▸ Data for review:
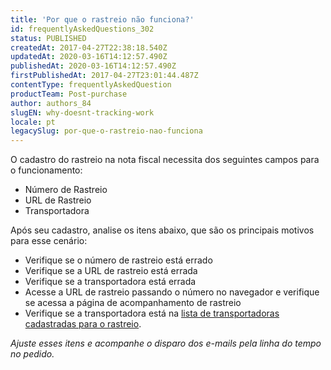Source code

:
 ```yaml
---
title: 'Por que o rastreio não funciona?'
id: frequentlyAskedQuestions_302
status: PUBLISHED
createdAt: 2017-04-27T22:38:18.540Z
updatedAt: 2020-03-16T14:12:57.490Z
publishedAt: 2020-03-16T14:12:57.490Z
firstPublishedAt: 2017-04-27T23:01:44.487Z
contentType: frequentlyAskedQuestion
productTeam: Post-purchase
author: authors_84
slugEN: why-doesnt-tracking-work
locale: pt
legacySlug: por-que-o-rastreio-nao-funciona
---
```


O cadastro do rastreio na nota fiscal necessita dos seguintes campos para o funcionamento:

- Número de Rastreio
- URL de Rastreio 
- Transportadora

Após seu cadastro, analise os itens abaixo, que são os principais motivos para esse cenário:

- Verifique se o número de rastreio está errado
- Verifique se a URL de rastreio está errada
- Verifique se a transportadora está errada
- Acesse a URL de rastreio passando o número no navegador e verifique se acessa a página de acompanhamento de rastreio
- Verifique se a transportadora está na [lista de transportadoras cadastradas para o rastreio](/pt/faq/quais-transportadoras-disponibilizam-o-rastreio-de-frete).

_Ajuste esses itens e acompanhe o disparo dos e-mails pela linha do tempo no pedido._
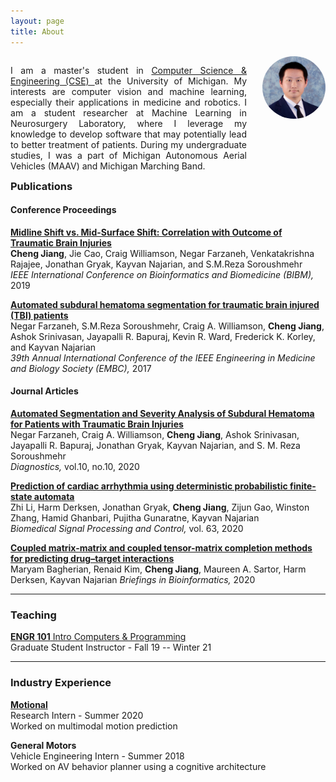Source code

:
 ```yaml
---
layout: page
title: About
---
```


<style>
/* Desktop: */
.col-1 {
    width: 20%;
    text-align: center;
}
.col-2 {
    width: 75%;
    padding-right: 5%;
    text-align: justify;
}
.profile {
    width: 100%;
    border-radius: 50%;
}
[class*="col-"] {
    float: right;
}

@media only screen and (max-width: 800px) {
    .col-1 {
        padding-bottom: 16px;
        text-align: center;
    }
    .col-2 {
        padding-right: 0px;
        padding-left: 0px;
    }
    .profile {
        min-width: 192px;
        width: 30%;
        border-radius: 50%;
    }
    [class*="col-"] {
        width: 100%;
    }
}

</style>

<div>
    <div class="col-1">
        <img src="/assets/images/chengjia.jpg" class="profile">
    </div>
    <div class="col-2">
        <p>
        I am a master's student in <a href="https://cse.engin.umich.edu">
        Computer Science & Engineering (CSE) </a> at the
        University of Michigan. My interests are computer vision and
        machine learning, especially their applications in medicine and
        robotics. I am a student researcher at Machine Learning in Neurosurgery
        Laboratory, where I leverage my knowledge to develop software that may
        potentially lead to better treatment of patients. During my
        undergraduate studies, I was a part of Michigan Autonomous
        Aerial Vehicles (MAAV) and Michigan Marching Band.
        </p>
    </div>
</div>

---

### Publications

#### Conference Proceedings
[**Midline Shift vs. Mid-Surface Shift: Correlation with Outcome of Traumatic
Brain Injuries**](https://ieeexplore.ieee.org/document/8983159)  
**Cheng Jiang**, Jie Cao, Craig Williamson, Negar Farzaneh, Venkatakrishna
Rajajee, Jonathan Gryak, Kayvan Najarian, and S.M.Reza Soroushmehr  
*IEEE International Conference on Bioinformatics and Biomedicine (BIBM),*
2019

[**Automated subdural hematoma segmentation for traumatic brain injured (TBI)
patients**](https://ieeexplore.ieee.org/document/8037505)  
Negar Farzaneh, S.M.Reza Soroushmehr, Craig A. Williamson, **Cheng Jiang**,
Ashok Srinivasan, Jayapalli R. Bapuraj, Kevin R. Ward, Frederick K. Korley,
and Kayvan Najarian  
*39th Annual International Conference of the IEEE Engineering in Medicine
and Biology Society (EMBC),* 2017

#### Journal Articles
[**Automated Segmentation and Severity Analysis of Subdural Hematoma for
Patients with Traumatic Brain
Injuries**](https://doi.org/10.3390/diagnostics10100773)  
Negar Farzaneh, Craig A. Williamson, **Cheng Jiang**, Ashok Srinivasan,
Jayapalli R. Bapuraj, Jonathan Gryak, Kayvan Najarian, and S. M. Reza
Soroushmehr  
*Diagnostics,* vol.10, no.10, 2020

[**Prediction of cardiac arrhythmia using deterministic probabilistic
finite-state automata**](https://doi.org/10.1016/j.bspc.2020.102200)  
Zhi Li, Harm Derksen, Jonathan Gryak, **Cheng Jiang**, Zijun Gao, Winston
Zhang, Hamid Ghanbari, Pujitha Gunaratne, Kayvan Najarian  
*Biomedical Signal Processing and Control,* vol. 63, 2020

[**Coupled matrix-matrix and coupled tensor-matrix completion methods for
predicting drug–target interactions**](https://doi.org/10.1093/bib/bbaa025)  
Maryam Bagherian, Renaid Kim, **Cheng Jiang**, Maureen A. Sartor, Harm
Derksen, Kayvan Najarian
*Briefings in Bioinformatics,* 2020

---

### Teaching
[**ENGR 101** Intro Computers & Programming](https://engr101staff.github.io/engr101.org/)  
Graduate Student Instructor - Fall 19 -- Winter 21

---

### Industry Experience

[**Motional**](https://motional.com)  
Research Intern - Summer 2020  
Worked on multimodal motion prediction

**General Motors**  
Vehicle Engineering Intern - Summer 2018  
Worked on AV behavior planner using a cognitive architecture

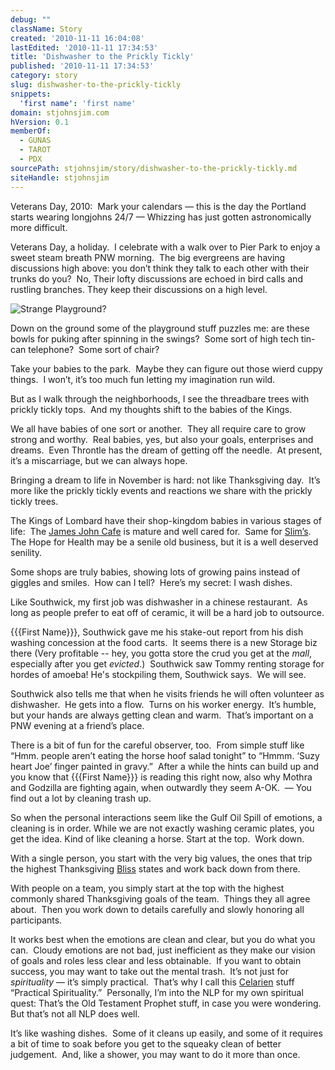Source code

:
 ```yaml
---
debug: ""
className: Story
created: '2010-11-11 16:04:08'
lastEdited: '2010-11-11 17:34:53'
title: 'Dishwasher to the Prickly Tickly'
published: '2010-11-11 17:34:53'
category: story
slug: dishwasher-to-the-prickly-tickly
snippets:
  'first name': 'first name'
domain: stjohnsjim.com
hVersion: 0.1
memberOf:
  - GUNAS
  - TAROT
  - PDX
sourcePath: stjohnsjim/story/dishwasher-to-the-prickly-tickly.md
siteHandle: stjohnsjim
---
```

Veterans Day, 2010:&nbsp; Mark your calendars &mdash; this is the day the Portland starts wearing longjohns 24/7 &mdash; Whizzing has just gotten astronomically more difficult.

Veterans Day, a holiday.&nbsp; I celebrate with a walk over to Pier Park to enjoy a sweet steam breath PNW morning.&nbsp; The big evergreens are having discussions high above: you don&rsquo;t think they talk to each other with their trunks do you?&nbsp; No, Their lofty discussions are echoed in bird calls and rustling branches. They keep their discussions on a high level.

![Strange Playground?][0]

Down on the ground some of the playground stuff puzzles me: are these bowls for puking after spinning in the swings?&nbsp; Some sort of high tech tin-can telephone? &nbsp;Some sort of chair?

Take your babies to the park.&nbsp; Maybe they can figure out those wierd cuppy things.&nbsp; I won&rsquo;t, it&rsquo;s too much fun letting my imagination run wild.

But as I walk through the neighborhoods, I see the threadbare trees with prickly tickly tops.&nbsp; And my thoughts shift to the babies of the Kings.

We all have babies of one sort or another.&nbsp; They all require care to grow strong and worthy. &nbsp;Real babies, yes, but also your goals, enterprises and dreams.&nbsp; Even Throntle has the dream of getting off the needle.&nbsp; At present, it&rsquo;s a miscarriage, but we can always hope.

Bringing a dream to life in November is hard: not like Thanksgiving day.&nbsp; It&rsquo;s more like the prickly tickly events and reactions we share with the prickly tickly trees.

The Kings of Lombard have their shop-kingdom babies in various stages of life:&nbsp; The [James John Cafe][1]&nbsp;is mature and well cared for.&nbsp; Same for [Slim&rsquo;s][2].&nbsp; The Hope for Health may be a senile old business, but it is a well deserved senility.

Some shops are truly babies, showing lots of growing pains instead of giggles and smiles.&nbsp; How can I tell?&nbsp; Here&rsquo;s my secret: I wash dishes.

Like Southwick, my first job was dishwasher in a chinese restaurant.&nbsp; As long as people prefer to eat off of ceramic, it will be a hard job to outsource.

{{{First Name}}}, Southwick gave me his stake-out report from his dish washing concession at the food carts. &nbsp;It seems there is a new Storage biz there (Very profitable -- hey, you gotta store the crud you get at the _mall_, especially after you get _evicted_.) &nbsp;Southwick saw Tommy renting storage for hordes of amoeba! He's stockpiling them, Southwick says. &nbsp;We will see.

Southwick also tells me that when he visits friends he will often volunteer as dishwasher.&nbsp; He gets into a flow.&nbsp; Turns on his worker energy.&nbsp; It&rsquo;s humble, but your hands are always getting clean and warm.&nbsp; That&rsquo;s important on a PNW evening at a friend&rsquo;s place.

There is a bit of fun for the careful observer, too.&nbsp; From simple stuff like &ldquo;Hmm. people aren&rsquo;t eating the horse hoof salad tonight&rdquo; to &ldquo;Hmmm. &lsquo;Suzy heart Joe&rsquo; finger painted in gravy.&rdquo;&nbsp; After a while the hints can build up and you know that {{{First Name}}} is reading this right now, also why Mothra and Godzilla are fighting again, when outwardly they seem A-OK.&nbsp; &mdash; You find out a lot by cleaning trash up.

So when the personal interactions seem like the Gulf Oil Spill of emotions, a cleaning is in order.&nbsp;While we are not exactly washing ceramic plates, you get the idea.&nbsp;Kind of like cleaning a horse. Start at the top.&nbsp; Work down.

With a single person, you start with the very big values, the ones that trip the highest Thanksgiving [Bliss][3] states and work back down from there.

With people on a team, you simply start at the top with the highest commonly shared Thanksgiving goals of the team.&nbsp; Things they all agree about.&nbsp; Then you work down to details carefully and slowly honoring all participants.

It works best when the emotions are clean and clear, but you do what you can.&nbsp; Cloudy emotions are not bad, just inefficient as they make our vision of goals and roles less clear and less obtainable.&nbsp; If you want to obtain success, you may want to take out the mental trash.&nbsp; It&rsquo;s not just for _spirituality_ &mdash; it&rsquo;s simply practical.&nbsp; That&rsquo;s why I call this [Celarien][4] stuff &ldquo;Practical Spirituality.&rdquo; &nbsp;Personally, I&rsquo;m into the NLP for my own spiritual quest: That&rsquo;s the Old Testament Prophet stuff, in case you were wondering.&nbsp; But that&rsquo;s not all NLP does well.

It&rsquo;s like washing dishes.&nbsp; Some of it cleans up easily, and some of it requires a bit of time to soak before you get to the squeaky clean of better judgement.&nbsp; And, like a shower, you may want to do it more than once.

[0]: http://stjohnsjim.com/assets/images/PlayCups.jpg
[1]: http://www.flickr.com/photos/96683394@N00/350036756/
[2]: http://www.youtube.com/watch?v=sGAYk5VWkTw
[3]: http://blissblvd.com
[4]: http://celarien.com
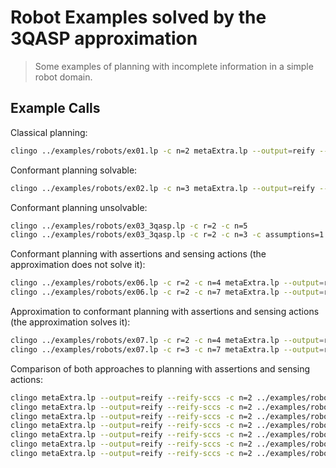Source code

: # Robot Examples solved by the 3QASP approximation
> Some examples of planning with incomplete information in a simple robot domain.

## Example Calls

Classical planning:
```bash
clingo ../examples/robots/ex01.lp -c n=2 metaExtra.lp --output=reify --reify-sccs | clingo - meta.lp metaFalse.lp
```

Conformant planning solvable:
```bash
clingo ../examples/robots/ex02.lp -c n=3 metaExtra.lp --output=reify --reify-sccs | clingo - meta.lp metaFalse.lp
```

Conformant planning unsolvable:
```bash
clingo ../examples/robots/ex03_3qasp.lp -c r=2 -c n=5                  metaExtra.lp --output=reify --reify-sccs | clingo - meta.lp metaFalse.lp
clingo ../examples/robots/ex03_3qasp.lp -c r=2 -c n=3 -c assumptions=1 metaExtra.lp --output=reify --reify-sccs | clingo - meta.lp metaFalse.lp
```

Conformant planning with assertions and sensing actions (the approximation does not solve it):
```bash
clingo ../examples/robots/ex06.lp -c r=2 -c n=4 metaExtra.lp --output=reify --reify-sccs | clingo - meta.lp metaFalse.lp
clingo ../examples/robots/ex06.lp -c r=2 -c n=7 metaExtra.lp --output=reify --reify-sccs | clingo - meta.lp metaFalse.lp
```

Approximation to conformant planning with assertions and sensing actions (the approximation solves it):
```bash
clingo ../examples/robots/ex07.lp -c r=2 -c n=4 metaExtra.lp --output=reify --reify-sccs | clingo - meta.lp metaFalse.lp
clingo ../examples/robots/ex07.lp -c r=3 -c n=7 metaExtra.lp --output=reify --reify-sccs | clingo - meta.lp metaFalse.lp
```

Comparison of both approaches to planning with assertions and sensing actions:
```bash
clingo metaExtra.lp --output=reify --reify-sccs -c n=2 ../examples/robots/comparison_3qasp.lp ../examples/robots/comparison_ex01.lp -c method=1 | clingo - meta.lp metaFalse.lp
clingo metaExtra.lp --output=reify --reify-sccs -c n=2 ../examples/robots/comparison_3qasp.lp ../examples/robots/comparison_ex02.lp -c method=1 | clingo - meta.lp metaFalse.lp
clingo metaExtra.lp --output=reify --reify-sccs -c n=2 ../examples/robots/comparison_3qasp.lp ../examples/robots/comparison_ex03.lp -c method=1 | clingo - meta.lp metaFalse.lp
clingo metaExtra.lp --output=reify --reify-sccs -c n=2 ../examples/robots/comparison_3qasp.lp ../examples/robots/comparison_ex04.lp -c method=1 | clingo - meta.lp metaFalse.lp
clingo metaExtra.lp --output=reify --reify-sccs -c n=2 ../examples/robots/comparison_3qasp.lp ../examples/robots/comparison_ex05.lp -c method=1 | clingo - meta.lp metaFalse.lp
clingo metaExtra.lp --output=reify --reify-sccs -c n=2 ../examples/robots/comparison_3qasp.lp ../examples/robots/comparison_ex06.lp -c method=1 | clingo - meta.lp metaFalse.lp
clingo metaExtra.lp --output=reify --reify-sccs -c n=2 ../examples/robots/comparison_3qasp.lp ../examples/robots/comparison_ex07.lp -c method=1 | clingo - meta.lp metaFalse.lp
```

▸ Your objective:
Pull out all lines of the data with the string "ldquo".

▸ Answer to the problem:
There is a bit of fun for the careful observer, too.&nbsp; From simple stuff like &ldquo;Hmm. people aren&rsquo;t eating the horse hoof salad tonight&rdquo; to &ldquo;Hmmm. &lsquo;Suzy heart Joe&rsquo; finger painted in gravy.&rdquo;&nbsp; After a while the hints can build up and you know that {{{First Name}}} is reading this right now, also why Mothra and Godzilla are fighting again, when outwardly they seem A-OK.&nbsp; &mdash; You find out a lot by cleaning trash up.
It works best when the emotions are clean and clear, but you do what you can.&nbsp; Cloudy emotions are not bad, just inefficient as they make our vision of goals and roles less clear and less obtainable.&nbsp; If you want to obtain success, you may want to take out the mental trash.&nbsp; It&rsquo;s not just for _spirituality_ &mdash; it&rsquo;s simply practical.&nbsp; That&rsquo;s why I call this [Celarien][4] stuff &ldquo;Practical Spirituality.&rdquo; &nbsp;Personally, I&rsquo;m into the NLP for my own spiritual quest: That&rsquo;s the Old Testament Prophet stuff, in case you were wondering.&nbsp; But that&rsquo;s not all NLP does well.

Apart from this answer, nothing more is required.